It is Friday morning.... the start of my three day weekend. I'm sitting on my bed sipping a cup of tea, with Scout my cat right beside me, close, snuggling. Scout only has one little marble in his brain, not sa much smart, but he is adorable.. and Zoe my sweet weensie little cat - aka The Boss. She is pretending not to care whether I pet her or not. To my right, is August, my yellow lab who is finally able to relax knowing I'm really, really going to be home today. Aaaand... at the foot of the bed is Beatrice our border collie- aka Little Miss Can't Be Wrong. She is S.M.A.R.T. and knows where we keep the T.R.E.A.T.S. Secretly she unlocks the cupboard where they are and hands them out to the other animals during the day... I'm sure of it. They probably have to perform tricks for her... Anyway>>>It is such a beautiful morning and I here I sit, listening to the sounds of the neighborhood waking up. Birds are chirping, dogs barking in the distance, laughter from the church camp that is a block from our home. Life is indeed good. I have so many choices for my day... do I want to bake bread? Plant flowers? putter in my flower garden? Me thinks I will do it all... and so much more. I feel so alive. Happy Happy Friday.
Yea, well, so last night Will and Dave were volunteering for a service organizataion that Dave belongs to, which meant that I had the evening to myself. After work I dashed to the gym and arrived home a little after 6:00 p.m.
So, did I go meet my girlfriends for a glass of wine? Did I pick up a book, pour a glass of wine and sit in my glorious back yard? Diiiid I sit in my hot tub?
I cleaned out my fridge. From.Top.To. Bottom. and now? It is like a piece of art work.
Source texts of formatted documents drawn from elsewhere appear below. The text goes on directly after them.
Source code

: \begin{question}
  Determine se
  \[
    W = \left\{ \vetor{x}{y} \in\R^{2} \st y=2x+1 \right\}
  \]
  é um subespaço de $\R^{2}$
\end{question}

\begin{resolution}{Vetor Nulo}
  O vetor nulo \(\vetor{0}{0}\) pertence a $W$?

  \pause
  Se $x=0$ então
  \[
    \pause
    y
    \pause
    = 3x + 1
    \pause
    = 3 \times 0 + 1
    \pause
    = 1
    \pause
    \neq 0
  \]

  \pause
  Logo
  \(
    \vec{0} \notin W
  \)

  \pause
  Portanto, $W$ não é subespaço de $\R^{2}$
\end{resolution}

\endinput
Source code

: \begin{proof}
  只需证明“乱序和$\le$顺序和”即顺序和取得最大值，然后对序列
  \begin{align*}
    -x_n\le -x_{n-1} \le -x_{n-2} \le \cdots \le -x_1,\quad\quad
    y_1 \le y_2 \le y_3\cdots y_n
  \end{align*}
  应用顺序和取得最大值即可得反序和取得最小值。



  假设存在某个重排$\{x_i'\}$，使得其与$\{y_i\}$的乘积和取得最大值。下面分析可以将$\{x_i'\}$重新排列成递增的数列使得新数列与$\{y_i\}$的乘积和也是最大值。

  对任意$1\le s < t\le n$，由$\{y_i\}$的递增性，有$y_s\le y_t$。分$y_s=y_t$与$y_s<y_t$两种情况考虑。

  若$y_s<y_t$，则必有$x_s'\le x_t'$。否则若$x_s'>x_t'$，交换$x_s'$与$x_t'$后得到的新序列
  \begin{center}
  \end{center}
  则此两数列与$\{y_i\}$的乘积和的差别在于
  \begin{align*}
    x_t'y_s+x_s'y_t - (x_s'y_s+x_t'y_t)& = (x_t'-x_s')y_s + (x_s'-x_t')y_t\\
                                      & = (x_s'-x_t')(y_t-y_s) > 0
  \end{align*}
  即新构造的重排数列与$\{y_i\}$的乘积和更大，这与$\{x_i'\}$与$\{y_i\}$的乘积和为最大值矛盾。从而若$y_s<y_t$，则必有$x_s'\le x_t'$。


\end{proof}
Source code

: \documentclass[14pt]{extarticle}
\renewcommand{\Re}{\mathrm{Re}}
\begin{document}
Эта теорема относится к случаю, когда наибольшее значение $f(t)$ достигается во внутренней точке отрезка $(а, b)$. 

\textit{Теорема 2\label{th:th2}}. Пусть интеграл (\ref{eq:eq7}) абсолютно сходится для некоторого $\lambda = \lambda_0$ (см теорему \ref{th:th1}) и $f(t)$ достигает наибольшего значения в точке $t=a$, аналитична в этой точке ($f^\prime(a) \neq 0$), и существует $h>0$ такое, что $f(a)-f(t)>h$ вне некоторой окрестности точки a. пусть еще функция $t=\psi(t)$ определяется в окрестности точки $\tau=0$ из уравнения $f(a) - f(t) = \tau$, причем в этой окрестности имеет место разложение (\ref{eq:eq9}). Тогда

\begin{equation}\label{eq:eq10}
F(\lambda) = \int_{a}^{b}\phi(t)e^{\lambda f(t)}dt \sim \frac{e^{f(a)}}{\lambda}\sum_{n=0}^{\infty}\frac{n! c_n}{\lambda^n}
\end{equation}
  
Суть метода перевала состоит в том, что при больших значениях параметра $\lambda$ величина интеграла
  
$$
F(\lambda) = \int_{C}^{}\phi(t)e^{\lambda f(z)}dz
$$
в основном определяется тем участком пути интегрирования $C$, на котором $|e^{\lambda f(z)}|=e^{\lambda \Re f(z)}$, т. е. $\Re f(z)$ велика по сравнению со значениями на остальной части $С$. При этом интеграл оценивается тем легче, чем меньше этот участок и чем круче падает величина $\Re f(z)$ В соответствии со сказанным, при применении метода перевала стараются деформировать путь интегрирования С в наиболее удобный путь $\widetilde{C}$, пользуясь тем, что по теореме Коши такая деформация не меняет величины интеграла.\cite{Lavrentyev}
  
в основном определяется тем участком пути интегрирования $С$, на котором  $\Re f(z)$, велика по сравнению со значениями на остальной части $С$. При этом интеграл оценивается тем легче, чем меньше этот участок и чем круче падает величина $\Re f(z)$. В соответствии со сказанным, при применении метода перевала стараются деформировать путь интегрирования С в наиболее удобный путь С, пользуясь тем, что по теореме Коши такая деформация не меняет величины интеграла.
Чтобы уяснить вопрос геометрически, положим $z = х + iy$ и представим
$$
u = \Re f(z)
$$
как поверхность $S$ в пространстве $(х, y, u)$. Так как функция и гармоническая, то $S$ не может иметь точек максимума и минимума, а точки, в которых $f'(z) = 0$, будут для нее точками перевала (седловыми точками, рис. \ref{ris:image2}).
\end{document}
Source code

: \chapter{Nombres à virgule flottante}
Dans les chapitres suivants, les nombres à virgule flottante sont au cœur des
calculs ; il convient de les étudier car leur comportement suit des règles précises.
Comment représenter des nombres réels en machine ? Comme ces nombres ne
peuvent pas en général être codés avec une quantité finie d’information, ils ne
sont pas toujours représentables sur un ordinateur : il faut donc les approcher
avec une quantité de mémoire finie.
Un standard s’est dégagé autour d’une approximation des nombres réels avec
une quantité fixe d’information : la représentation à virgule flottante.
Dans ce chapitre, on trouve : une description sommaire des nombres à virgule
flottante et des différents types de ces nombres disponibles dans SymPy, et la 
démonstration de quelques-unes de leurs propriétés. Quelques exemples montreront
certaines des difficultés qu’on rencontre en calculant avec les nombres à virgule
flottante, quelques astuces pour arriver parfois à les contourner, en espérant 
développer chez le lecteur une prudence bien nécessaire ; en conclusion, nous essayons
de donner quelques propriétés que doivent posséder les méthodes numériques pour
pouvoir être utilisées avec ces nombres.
TRAIN WRECK Okay, Let me tell you about my hell - I belong to a service organization and I'm on the scholarship committee. The last time I spoke in public… on a stage…in front of 200 people was… um… in 19.... NEVER. I was miserable tonight. I had to present a “special” scholarship for a very deserving Senior at our local high school. He is in NHS, Captain of the Varsity Baseball team, and just a all around great kid. I was doing great, chatting it up with the other members of the scholarship committee, planning our strategy and then while on stage waiting to present, I was still feeling fine... riiiight up until I reached the podium. I think I blacked out. My body started to sweat, I had rivers of sweat running down my back, I thought to myself.. no I'm not going to pass out... I'm going to THROW UP. THEN? THEN? my voice revolted against my brain and started shaking so hard, it sounded like I was going to cry. I’m sure it went something like this:
Thisisaspecialshcolarshiptoanincredible individual…yadayadayada shaky voice… apology… clearing of throat…something or another about his academics and sports…(wiping sweat from my forehead) has a good heart…honored on behalf of K****** topresentthisaward to Travis S.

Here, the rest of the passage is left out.